A Windows file system the root, \, at the top, and sub-directories below. A POSIX file system the root, /, at the top, and sub-directories below.
(a)(b)
Hierarchical or tree-structured file system. It is convenient to view the files on a computer as a hierarchy or tree with the root at the top. Each box in the figure represents a directory or folder. The top directory is called the root and denoted with a back-slash, \, on Windows computers and a forward-slash, /, on POSIX-compliant systems. A sub-directory may have any number of files and sub-directories.
  1. A fragment of the Windows file system
  2. Part of a file system as it might appear on a Unix, Linux, or macOS system (collectively known as POSIX systems)

A running program has a location or position in the file system tree, which is known as its current working directory (cwd). When the operating system runs a program, it sets its current working directory as one of the directories in the computer's file system. Most operating systems have two ways of naming or referring to a file in a program:

Absolute or Full
The absolute or full name of a file defines a path from the root of the file system down to the specific file. This name is independent of the current working directory and is always the same. The file name begins with the root directory name and each directory and file name is separated with the file name separator symbol, which is the same character used to name the root directory.
Relative
Relative names are so named because they are relative to the program's current working directory. Relative names may be just the file name or may include some directory names as well.
\Users\dab\My Music\Shilo.mp3
/home/dab/Music/Shilo.mp3
My Music\Shilo.mp3
Music/Shilo.mp3
..\dab\Shilo.mp3
../dab/Shilo.mp3
Shilo.mp3
Shilo.mp3
(a)(b)(c)(d)
File path name examples. Each of the following examples assumes that there is a file named "Shilo.mp3" located in the music directory of each file system illustrated in Figure 1. The examples in each category apply to (top) a Windows system and a (bottom) Unix/Linux/macOS system.
  1. Full or absolute path name. Windows uses the back-slash \ character as the name of root and as the file separator character. The other operating systems use the slash or forward-slash / character as root and the path separator
  2. A relative path name that assumes that "dab" is the current working directory.
  3. A relative path name that assumes that the current working directory is either "dab" or "klb."
  4. A relative path name that assumes that "My Music" (Windows) or "Music" (POSIX) is the current working directory.
Two special directory names are often used with relative path names:

Whenever we open a file, we must choose to use either a full or a relative pathname. If we choose to use a relative name, then the file's location is determined by the running program's current working directory when the file is accessed. See Path for an interesting history of file system pathnames and additional detail.

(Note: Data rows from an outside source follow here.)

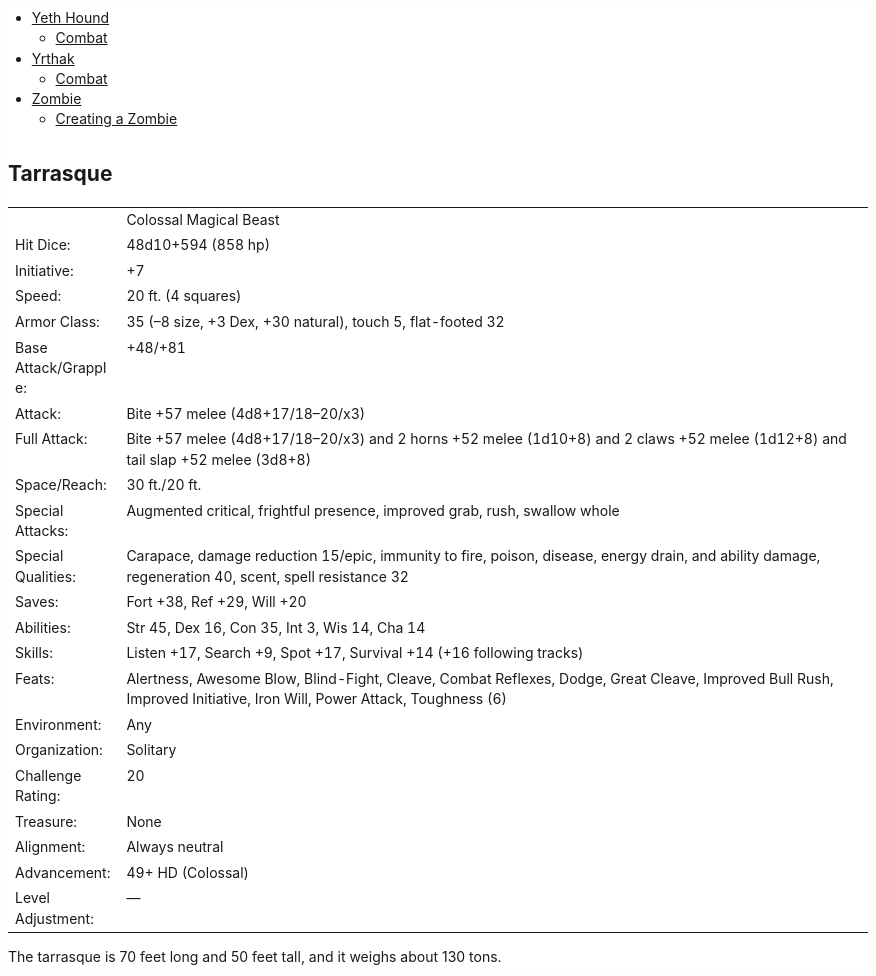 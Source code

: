 -   [Yeth Hound](#yeth-hound)
    -   [Combat](#yeth-hound--combat)
-   [Yrthak](#yrthak)
    -   [Combat](#yrthak--combat)
-   [Zombie](#zombie)
    -   [Creating a Zombie](#creating-a-zombie)

## Tarrasque

|                      |                                                                                                                                                                     |
|----------------------|---------------------------------------------------------------------------------------------------------------------------------------------------------------------|
|                      | Colossal Magical Beast                                                                                                                                              |
| Hit Dice:            | 48d10+594 (858 hp)                                                                                                                                                  |
| Initiative:          | +7                                                                                                                                                                  |
| Speed:               | 20 ft. (4 squares)                                                                                                                                                  |
| Armor Class:         | 35 (–8 size, +3 Dex, +30 natural), touch 5, flat-footed 32                                                                                                          |
| Base Attack/Grapple: | +48/+81                                                                                                                                                             |
| Attack:              | Bite +57 melee (4d8+17/18–20/x3)                                                                                                                                    |
| Full Attack:         | Bite +57 melee (4d8+17/18–20/x3) and 2 horns +52 melee (1d10+8) and 2 claws +52 melee (1d12+8) and tail slap +52 melee (3d8+8)                                      |
| Space/Reach:         | 30 ft./20 ft.                                                                                                                                                       |
| Special Attacks:     | Augmented critical, frightful presence, improved grab, rush, swallow whole                                                                                          |
| Special Qualities:   | Carapace, damage reduction 15/epic, immunity to fire, poison, disease, energy drain, and ability damage, regeneration 40, scent, spell resistance 32                |
| Saves:               | Fort +38, Ref +29, Will +20                                                                                                                                         |
| Abilities:           | Str 45, Dex 16, Con 35, Int 3, Wis 14, Cha 14                                                                                                                       |
| Skills:              | Listen +17, Search +9, Spot +17, Survival +14 (+16 following tracks)                                                                                                |
| Feats:               | Alertness, Awesome Blow, Blind-Fight, Cleave, Combat Reflexes, Dodge, Great Cleave, Improved Bull Rush, Improved Initiative, Iron Will, Power Attack, Toughness (6) |
| Environment:         | Any                                                                                                                                                                 |
| Organization:        | Solitary                                                                                                                                                            |
| Challenge Rating:    | 20                                                                                                                                                                  |
| Treasure:            | None                                                                                                                                                                |
| Alignment:           | Always neutral                                                                                                                                                      |
| Advancement:         | 49+ HD (Colossal)                                                                                                                                                   |
| Level Adjustment:    | —                                                                                                                                                                   |

The tarrasque is 70 feet long and 50 feet tall, and it weighs about 130
tons.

Flags and Bitwise Operators

The C++ input/output system uses bit-vectors, unsigned 32-bit integers, to control various aspects of how stream objects behave - how output is formatted or how input is interpreted. Each bit in a bit-vector is called a flag and represents a specific behavior or formatting feature. A flag set to 1 indicates that a feature is switched on or is active, while a flag set to 0 indicates that the feature is switched off or is inactive. The I/O system also defines a pseudo data type, called fmtflags, to represent bit-vectors and bit-masks. Bit-masks are constant values that represent bit patterns, or, in this context, formatting flags. The individual bits or flags in a fmtflags variable may be set (set to 1) and unset (set to 0) with I/O system functions or directly with bitwise operations on the fmtflags variables.

Bitwise-OR
a b a | b
0 0 0
0 1 1
1 0 1
1 1 1
  1100
| 1001
------
  1101
An image depicting bit-masks as a grate through which each bit must pass. Slots in the grate are formed by 0's or 1'. For bitwise OR, 0's represent open slots in the grate that allow the bits to pass through unmodified, while 1's always output a 1 regardless of the input value.
(a)(b)
Bitwise-AND
a b a & b
0 0 0
0 1 0
1 0 0
1 1 1
  1100
& 1001
------
  1000
An image depicting bit-masks as a grate through which each bit must pass. Slots in the grate are formed by 0's or 1'. For bitwise AND, 1's represent open slots in the grate that allow the bits to pass through unmodified, while 0's switch bits off, always outputing a 0 regardless of the input.
(c)(d)
Bitwise operations are used to switch the bits or flags in a bit-vector on and off.
  1. Both operands must be 0 to produce a 0; any other combination produces a 1.
  2. The bitwise-OR operator, |, is used to switch on some bits in a bit-vector, data in the diagram, activating I/O behaviors and formatting options.
  3. Both operands must be a 1 to produce a 1; any other combination produces a 0.
  4. The bitwise-AND operator, &, is use to mask out some bits in a bit-vector, data in the diagram, to identify which bits are set.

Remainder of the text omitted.